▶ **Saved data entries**
********************
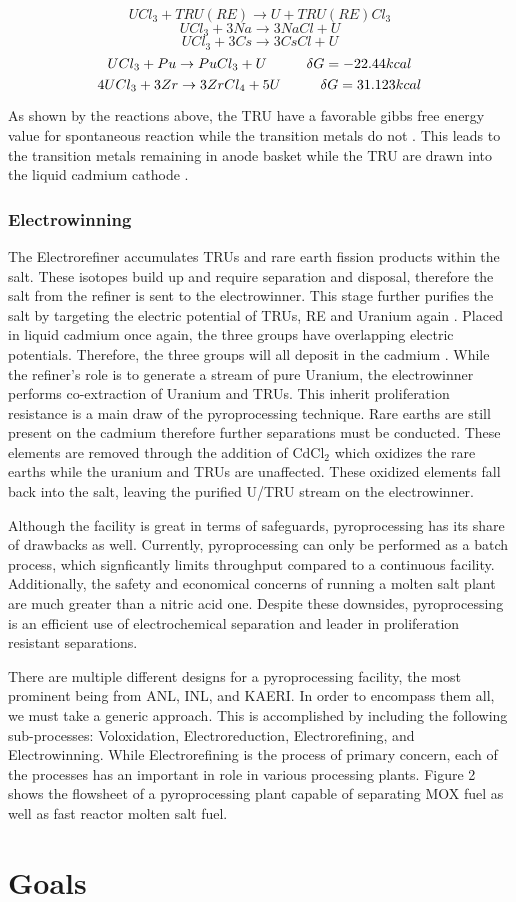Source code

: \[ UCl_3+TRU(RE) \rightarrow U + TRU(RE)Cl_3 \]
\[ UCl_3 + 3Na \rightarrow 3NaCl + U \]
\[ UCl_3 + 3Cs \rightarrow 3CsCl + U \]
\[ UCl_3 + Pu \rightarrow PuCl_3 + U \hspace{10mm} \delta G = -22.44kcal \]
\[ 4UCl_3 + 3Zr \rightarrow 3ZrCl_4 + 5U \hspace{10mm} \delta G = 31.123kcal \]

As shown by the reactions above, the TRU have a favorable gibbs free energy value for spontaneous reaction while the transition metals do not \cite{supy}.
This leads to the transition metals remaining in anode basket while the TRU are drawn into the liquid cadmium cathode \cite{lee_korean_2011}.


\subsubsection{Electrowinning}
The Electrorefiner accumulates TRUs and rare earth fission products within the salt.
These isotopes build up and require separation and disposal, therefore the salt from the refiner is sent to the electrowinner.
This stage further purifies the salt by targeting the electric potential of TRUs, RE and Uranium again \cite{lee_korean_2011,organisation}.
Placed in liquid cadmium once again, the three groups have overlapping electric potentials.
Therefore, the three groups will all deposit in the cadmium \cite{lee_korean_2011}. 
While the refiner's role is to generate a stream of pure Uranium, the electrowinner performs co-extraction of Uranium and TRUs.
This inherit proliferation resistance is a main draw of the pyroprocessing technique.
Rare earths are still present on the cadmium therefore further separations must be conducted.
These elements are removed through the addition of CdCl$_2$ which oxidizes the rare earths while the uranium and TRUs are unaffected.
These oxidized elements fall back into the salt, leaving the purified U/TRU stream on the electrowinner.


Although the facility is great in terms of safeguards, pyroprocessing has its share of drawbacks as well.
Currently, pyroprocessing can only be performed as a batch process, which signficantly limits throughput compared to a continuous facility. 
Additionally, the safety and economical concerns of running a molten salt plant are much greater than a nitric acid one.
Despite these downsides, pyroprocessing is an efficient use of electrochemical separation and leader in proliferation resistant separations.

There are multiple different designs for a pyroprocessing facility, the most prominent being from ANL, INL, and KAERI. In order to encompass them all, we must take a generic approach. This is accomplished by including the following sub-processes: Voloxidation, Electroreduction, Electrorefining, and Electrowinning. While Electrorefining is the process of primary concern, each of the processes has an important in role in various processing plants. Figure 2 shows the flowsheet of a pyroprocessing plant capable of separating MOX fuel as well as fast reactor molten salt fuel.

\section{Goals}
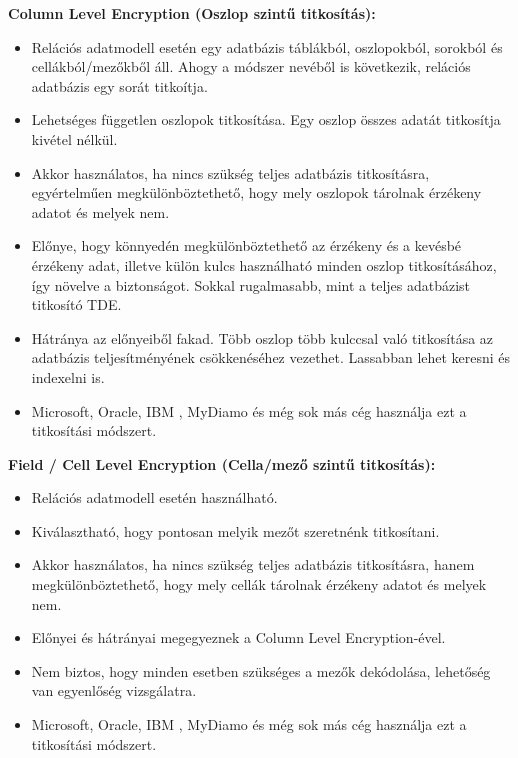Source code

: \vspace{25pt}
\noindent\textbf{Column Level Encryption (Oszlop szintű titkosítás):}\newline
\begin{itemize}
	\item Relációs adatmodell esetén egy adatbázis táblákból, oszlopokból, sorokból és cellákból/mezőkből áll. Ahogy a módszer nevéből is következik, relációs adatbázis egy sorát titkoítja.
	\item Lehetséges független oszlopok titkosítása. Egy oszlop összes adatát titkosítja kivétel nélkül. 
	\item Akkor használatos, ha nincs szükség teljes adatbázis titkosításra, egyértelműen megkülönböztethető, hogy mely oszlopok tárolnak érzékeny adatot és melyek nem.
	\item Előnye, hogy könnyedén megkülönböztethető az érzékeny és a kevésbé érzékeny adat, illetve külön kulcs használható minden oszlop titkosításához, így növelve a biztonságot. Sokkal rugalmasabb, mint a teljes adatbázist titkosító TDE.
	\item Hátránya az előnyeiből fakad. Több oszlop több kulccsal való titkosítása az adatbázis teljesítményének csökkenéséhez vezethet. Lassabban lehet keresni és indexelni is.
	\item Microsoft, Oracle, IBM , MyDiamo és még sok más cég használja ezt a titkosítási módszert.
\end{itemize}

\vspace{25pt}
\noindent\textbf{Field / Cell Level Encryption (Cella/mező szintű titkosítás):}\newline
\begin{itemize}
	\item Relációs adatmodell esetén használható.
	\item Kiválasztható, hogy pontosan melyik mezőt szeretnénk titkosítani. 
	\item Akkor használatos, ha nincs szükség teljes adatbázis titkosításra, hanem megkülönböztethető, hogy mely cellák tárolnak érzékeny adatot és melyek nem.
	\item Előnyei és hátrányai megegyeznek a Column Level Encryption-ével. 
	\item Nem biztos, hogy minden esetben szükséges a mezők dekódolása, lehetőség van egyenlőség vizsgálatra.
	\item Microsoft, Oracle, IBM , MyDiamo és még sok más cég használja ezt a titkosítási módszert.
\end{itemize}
********************
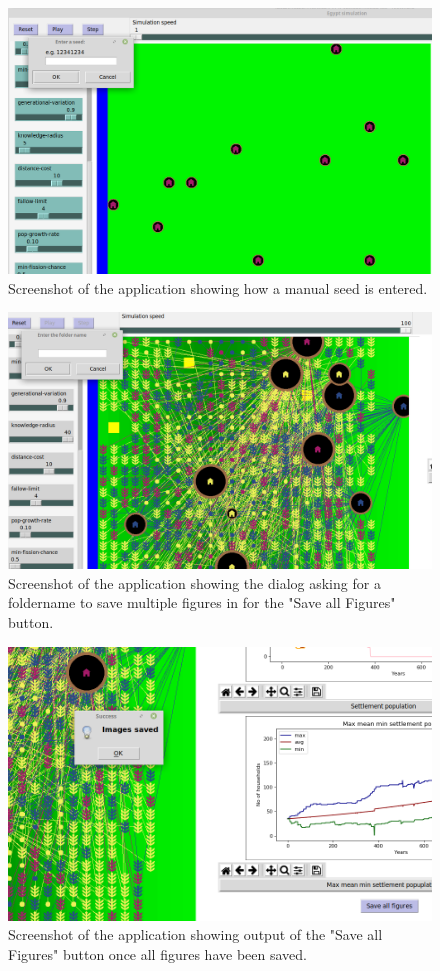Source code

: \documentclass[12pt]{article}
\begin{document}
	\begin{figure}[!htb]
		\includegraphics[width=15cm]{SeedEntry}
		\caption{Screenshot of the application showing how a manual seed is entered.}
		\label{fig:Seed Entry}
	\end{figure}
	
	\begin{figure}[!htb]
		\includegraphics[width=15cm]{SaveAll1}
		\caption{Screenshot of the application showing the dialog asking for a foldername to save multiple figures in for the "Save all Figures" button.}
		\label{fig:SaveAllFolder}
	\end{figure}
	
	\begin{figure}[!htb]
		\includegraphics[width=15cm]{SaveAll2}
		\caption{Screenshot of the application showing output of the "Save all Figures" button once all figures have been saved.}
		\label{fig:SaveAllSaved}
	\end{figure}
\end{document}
********************
Copy down every line of the entries containing the word "figures".

		\caption{Screenshot of the application showing the dialog asking for a foldername to save multiple figures in for the "Save all Figures" button.}
		\caption{Screenshot of the application showing output of the "Save all Figures" button once all figures have been saved.}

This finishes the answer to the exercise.